Charley Riffle
- Riffle at Notre Dame, 1938

Profile
- Position: Guard

Personal information
- Born: January 6, 1918 Dillonvale, Ohio, U.S.
- Died: February 28, 2002 (aged 84) Sun City West, Arizona, U.S.
- Listed height: 6 ft 0 in (1.83 m)
- Listed weight: 212 lb (96 kg)

Career information
- High school: Warren G. Harding (OH)
- College: Notre Dame

Career history
- Cleveland Rams (1944); New York Yankees (1946–1948);
- Stats at Pro Football Reference

= Charley Riffle =

American football player (1918–2002)

Charles Francis Riffle (January 6, 1918 - February 28, 2002), also known as Chuck Riffle, was an American football player and coach. He played for Notre Dame from 1937 to 1939. He played professional football in the National Football League for the Cleveland Rams in 1944. While serving in the Navy, he played for the 1945 Fleet City Bluejackets football team. After the war, he played in the All-America Football Conference for the New York Yankees from 1946 to 1948.

==Early life==
Riffle was born in Dillonville, Ohio, in 1918. He attended Warren G. Harding High School in Warren, Ohio.

==Notre Dame==
Riffle played college football for Notre Dame as a fullback in 1937 and at right guard in 1938 and 1939. He missed most of the 1938 season with a broken leg.

==High school coach==
After graduating from Notre Dame, Riffle coached football and basketball at Vincentian High School in Albany, New York, from 1940 to 1941 and at La Salle Institute in Troy, New York, from 1942 to 1943.

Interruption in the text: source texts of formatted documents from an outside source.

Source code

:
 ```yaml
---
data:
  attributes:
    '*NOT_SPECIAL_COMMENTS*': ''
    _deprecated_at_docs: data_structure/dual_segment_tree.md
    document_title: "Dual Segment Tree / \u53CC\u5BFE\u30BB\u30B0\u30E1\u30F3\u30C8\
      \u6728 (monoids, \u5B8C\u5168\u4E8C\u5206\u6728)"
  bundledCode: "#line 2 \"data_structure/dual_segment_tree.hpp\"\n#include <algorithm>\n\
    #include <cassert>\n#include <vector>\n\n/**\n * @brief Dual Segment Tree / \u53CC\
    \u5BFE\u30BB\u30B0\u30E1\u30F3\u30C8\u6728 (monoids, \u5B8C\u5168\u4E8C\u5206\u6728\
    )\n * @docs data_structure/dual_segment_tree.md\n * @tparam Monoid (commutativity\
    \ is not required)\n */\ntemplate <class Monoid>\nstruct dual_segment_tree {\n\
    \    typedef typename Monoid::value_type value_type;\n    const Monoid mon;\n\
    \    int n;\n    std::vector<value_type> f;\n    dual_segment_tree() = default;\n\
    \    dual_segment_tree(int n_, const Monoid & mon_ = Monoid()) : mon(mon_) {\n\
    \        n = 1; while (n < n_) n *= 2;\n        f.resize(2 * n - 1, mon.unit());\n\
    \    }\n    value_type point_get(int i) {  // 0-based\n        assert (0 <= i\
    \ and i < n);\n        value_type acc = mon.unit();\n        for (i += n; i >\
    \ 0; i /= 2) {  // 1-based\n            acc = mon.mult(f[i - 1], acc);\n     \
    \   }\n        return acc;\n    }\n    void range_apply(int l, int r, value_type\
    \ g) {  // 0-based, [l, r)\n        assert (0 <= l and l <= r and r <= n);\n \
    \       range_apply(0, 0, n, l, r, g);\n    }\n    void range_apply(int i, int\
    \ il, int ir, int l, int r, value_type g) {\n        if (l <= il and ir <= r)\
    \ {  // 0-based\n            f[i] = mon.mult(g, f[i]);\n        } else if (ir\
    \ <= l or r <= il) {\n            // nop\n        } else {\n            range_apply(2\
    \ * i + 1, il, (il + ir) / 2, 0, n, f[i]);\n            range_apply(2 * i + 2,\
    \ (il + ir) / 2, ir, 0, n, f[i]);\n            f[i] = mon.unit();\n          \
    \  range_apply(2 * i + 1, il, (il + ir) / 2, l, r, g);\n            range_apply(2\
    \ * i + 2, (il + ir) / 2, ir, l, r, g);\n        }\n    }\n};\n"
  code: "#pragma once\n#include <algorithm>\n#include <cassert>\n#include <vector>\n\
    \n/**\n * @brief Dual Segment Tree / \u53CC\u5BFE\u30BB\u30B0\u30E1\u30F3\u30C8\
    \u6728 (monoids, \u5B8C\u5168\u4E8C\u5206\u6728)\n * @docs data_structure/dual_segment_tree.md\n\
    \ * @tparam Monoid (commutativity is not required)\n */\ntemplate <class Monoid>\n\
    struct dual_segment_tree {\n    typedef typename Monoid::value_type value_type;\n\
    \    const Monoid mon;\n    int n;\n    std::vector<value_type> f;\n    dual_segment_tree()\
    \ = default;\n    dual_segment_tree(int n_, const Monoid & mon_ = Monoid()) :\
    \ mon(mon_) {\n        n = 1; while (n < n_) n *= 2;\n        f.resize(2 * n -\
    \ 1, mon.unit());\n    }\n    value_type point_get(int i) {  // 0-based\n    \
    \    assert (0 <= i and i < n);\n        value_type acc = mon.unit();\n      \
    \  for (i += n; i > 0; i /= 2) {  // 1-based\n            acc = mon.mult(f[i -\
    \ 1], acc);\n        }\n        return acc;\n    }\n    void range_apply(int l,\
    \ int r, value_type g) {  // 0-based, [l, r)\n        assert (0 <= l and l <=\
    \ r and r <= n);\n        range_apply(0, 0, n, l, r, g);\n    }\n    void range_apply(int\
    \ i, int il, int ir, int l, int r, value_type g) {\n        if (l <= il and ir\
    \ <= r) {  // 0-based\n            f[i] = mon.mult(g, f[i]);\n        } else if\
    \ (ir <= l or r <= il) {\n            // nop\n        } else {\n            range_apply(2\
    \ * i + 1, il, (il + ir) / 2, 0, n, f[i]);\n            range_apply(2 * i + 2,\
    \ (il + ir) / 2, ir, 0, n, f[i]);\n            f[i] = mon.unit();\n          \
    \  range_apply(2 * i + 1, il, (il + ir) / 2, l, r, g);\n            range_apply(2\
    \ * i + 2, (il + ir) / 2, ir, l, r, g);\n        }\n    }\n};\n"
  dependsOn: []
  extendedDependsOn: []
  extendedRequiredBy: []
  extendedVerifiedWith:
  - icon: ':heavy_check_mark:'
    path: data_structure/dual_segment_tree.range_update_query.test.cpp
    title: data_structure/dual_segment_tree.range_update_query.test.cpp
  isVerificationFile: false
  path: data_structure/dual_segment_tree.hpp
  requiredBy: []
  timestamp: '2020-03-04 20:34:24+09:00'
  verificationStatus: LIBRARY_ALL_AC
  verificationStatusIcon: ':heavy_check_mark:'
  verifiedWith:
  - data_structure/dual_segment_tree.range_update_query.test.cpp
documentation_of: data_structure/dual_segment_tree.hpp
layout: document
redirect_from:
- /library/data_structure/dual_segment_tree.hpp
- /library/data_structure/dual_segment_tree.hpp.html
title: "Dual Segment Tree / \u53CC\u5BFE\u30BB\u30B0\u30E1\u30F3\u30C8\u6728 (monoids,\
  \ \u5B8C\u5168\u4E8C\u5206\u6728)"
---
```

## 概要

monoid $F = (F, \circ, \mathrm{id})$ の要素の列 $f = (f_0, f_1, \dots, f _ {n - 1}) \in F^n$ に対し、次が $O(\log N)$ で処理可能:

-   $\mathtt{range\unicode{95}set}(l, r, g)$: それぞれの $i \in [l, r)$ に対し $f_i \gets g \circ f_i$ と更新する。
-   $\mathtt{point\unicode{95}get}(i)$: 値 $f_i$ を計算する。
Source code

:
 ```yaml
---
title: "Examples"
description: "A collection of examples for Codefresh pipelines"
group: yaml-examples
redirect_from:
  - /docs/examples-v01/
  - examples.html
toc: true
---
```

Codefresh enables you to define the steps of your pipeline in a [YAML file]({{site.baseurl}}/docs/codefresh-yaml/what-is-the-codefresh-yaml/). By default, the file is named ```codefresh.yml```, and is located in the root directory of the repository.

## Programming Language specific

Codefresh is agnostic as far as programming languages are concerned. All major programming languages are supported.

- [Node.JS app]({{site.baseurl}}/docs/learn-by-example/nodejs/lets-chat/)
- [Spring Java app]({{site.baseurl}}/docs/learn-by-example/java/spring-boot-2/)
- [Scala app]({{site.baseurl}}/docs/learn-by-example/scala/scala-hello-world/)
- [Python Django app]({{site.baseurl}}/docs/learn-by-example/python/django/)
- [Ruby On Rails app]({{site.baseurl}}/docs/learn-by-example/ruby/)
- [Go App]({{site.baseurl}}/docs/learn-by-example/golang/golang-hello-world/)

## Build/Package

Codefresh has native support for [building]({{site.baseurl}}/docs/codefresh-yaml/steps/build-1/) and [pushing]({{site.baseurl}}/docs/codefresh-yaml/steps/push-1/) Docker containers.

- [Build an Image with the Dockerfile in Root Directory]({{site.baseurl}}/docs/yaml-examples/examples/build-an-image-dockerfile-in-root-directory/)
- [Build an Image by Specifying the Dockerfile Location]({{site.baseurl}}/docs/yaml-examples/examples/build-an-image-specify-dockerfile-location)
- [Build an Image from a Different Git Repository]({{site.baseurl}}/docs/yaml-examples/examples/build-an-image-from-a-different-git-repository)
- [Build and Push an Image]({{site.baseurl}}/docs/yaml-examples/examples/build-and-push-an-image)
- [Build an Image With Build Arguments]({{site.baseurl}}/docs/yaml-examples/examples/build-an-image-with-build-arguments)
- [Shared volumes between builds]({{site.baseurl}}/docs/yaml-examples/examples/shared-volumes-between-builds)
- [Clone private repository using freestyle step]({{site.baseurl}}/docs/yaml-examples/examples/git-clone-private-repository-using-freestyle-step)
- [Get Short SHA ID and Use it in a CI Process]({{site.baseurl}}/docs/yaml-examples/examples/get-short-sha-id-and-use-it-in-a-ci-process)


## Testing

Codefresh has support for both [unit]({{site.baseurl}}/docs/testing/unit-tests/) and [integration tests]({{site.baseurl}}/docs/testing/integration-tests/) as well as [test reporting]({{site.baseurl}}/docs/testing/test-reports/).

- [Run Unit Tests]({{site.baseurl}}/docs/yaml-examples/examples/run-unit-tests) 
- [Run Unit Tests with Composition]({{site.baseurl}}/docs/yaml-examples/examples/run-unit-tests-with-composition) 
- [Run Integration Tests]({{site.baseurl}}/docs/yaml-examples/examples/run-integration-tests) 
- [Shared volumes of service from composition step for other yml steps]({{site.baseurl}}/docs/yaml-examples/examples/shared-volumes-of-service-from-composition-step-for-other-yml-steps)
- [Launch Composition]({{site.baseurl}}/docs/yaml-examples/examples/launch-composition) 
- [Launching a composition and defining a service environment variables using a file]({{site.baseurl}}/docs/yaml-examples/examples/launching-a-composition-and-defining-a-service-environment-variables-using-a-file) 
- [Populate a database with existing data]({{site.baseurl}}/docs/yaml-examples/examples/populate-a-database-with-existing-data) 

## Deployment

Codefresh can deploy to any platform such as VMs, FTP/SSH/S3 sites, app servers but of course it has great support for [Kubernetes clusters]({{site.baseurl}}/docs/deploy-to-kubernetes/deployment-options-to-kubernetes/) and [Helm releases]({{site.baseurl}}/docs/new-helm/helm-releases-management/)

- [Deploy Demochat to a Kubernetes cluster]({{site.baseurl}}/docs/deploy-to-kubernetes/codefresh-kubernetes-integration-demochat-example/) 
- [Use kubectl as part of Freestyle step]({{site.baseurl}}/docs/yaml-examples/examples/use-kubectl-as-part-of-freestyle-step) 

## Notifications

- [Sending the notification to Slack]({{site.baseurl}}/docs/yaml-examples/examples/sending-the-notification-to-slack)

==Professional football and Fleet City==

Riffle played for the Cleveland Rams in the National Football League during the 1944 NFL season. He appeared in eight games for the Rams, one of them as a starter.

In 1945, Riffle served in the United States Navy. He played for the 1945 Fleet City Bluejackets football team that compiled an 11–0–1 record.

After the war, Riffle played three seasons for the New York Yankees of the All-America Football Conference from 1946 to 1948. He appeared in 42 games for the Yankees 17 as a starter.

==Later life==
In 1949, Riffle was hired as the head football coach at his alma mater, Warren G. Harding High School in Warren, Ohio. In eight years as the school's head coach, he compiled a 50-33-1 record.

He died in 2002 in Sun City West, Arizona.